WHAT TO DO: Scan the data for "https" and copy the lines it appears in.

RECORDS SUPPLIED:
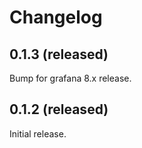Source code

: # Changelog

## 0.1.3 (released)

Bump for grafana 8.x release.

## 0.1.2 (released)

Initial release.
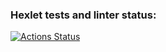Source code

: ### Hexlet tests and linter status:
[![Actions Status](https://github.com/danlo12/python-project-49/workflows/hexlet-check/badge.svg)](https://github.com/danlo12/python-project-49/actions)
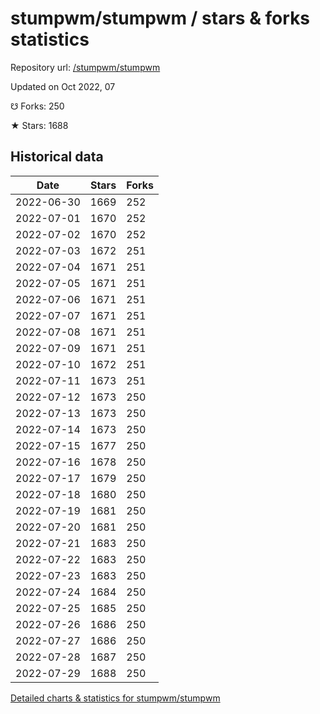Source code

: # stumpwm/stumpwm / stars & forks statistics

Repository url: [/stumpwm/stumpwm](https://github.com/stumpwm/stumpwm)

Updated on Oct 2022, 07

☋ Forks: 250

★ Stars: 1688

## Historical data
| Date | Stars | Forks |
|------|-------|-------|
| 2022-06-30 | 1669 | 252 | 
| 2022-07-01 | 1670 | 252 | 
| 2022-07-02 | 1670 | 252 | 
| 2022-07-03 | 1672 | 251 | 
| 2022-07-04 | 1671 | 251 | 
| 2022-07-05 | 1671 | 251 | 
| 2022-07-06 | 1671 | 251 | 
| 2022-07-07 | 1671 | 251 | 
| 2022-07-08 | 1671 | 251 | 
| 2022-07-09 | 1671 | 251 | 
| 2022-07-10 | 1672 | 251 | 
| 2022-07-11 | 1673 | 251 | 
| 2022-07-12 | 1673 | 250 | 
| 2022-07-13 | 1673 | 250 | 
| 2022-07-14 | 1673 | 250 | 
| 2022-07-15 | 1677 | 250 | 
| 2022-07-16 | 1678 | 250 | 
| 2022-07-17 | 1679 | 250 | 
| 2022-07-18 | 1680 | 250 | 
| 2022-07-19 | 1681 | 250 | 
| 2022-07-20 | 1681 | 250 | 
| 2022-07-21 | 1683 | 250 | 
| 2022-07-22 | 1683 | 250 | 
| 2022-07-23 | 1683 | 250 | 
| 2022-07-24 | 1684 | 250 | 
| 2022-07-25 | 1685 | 250 | 
| 2022-07-26 | 1686 | 250 | 
| 2022-07-27 | 1686 | 250 | 
| 2022-07-28 | 1687 | 250 | 
| 2022-07-29 | 1688 | 250 | 


[Detailed charts & statistics for stumpwm/stumpwm](https://reviewgithub.com/rep/stumpwm/stumpwm)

THE ANSWER:
[![Actions Status](https://github.com/danlo12/python-project-49/workflows/hexlet-check/badge.svg)](https://github.com/danlo12/python-project-49/actions)
Repository url: [/stumpwm/stumpwm](https://github.com/stumpwm/stumpwm)
[Detailed charts & statistics for stumpwm/stumpwm](https://reviewgithub.com/rep/stumpwm/stumpwm)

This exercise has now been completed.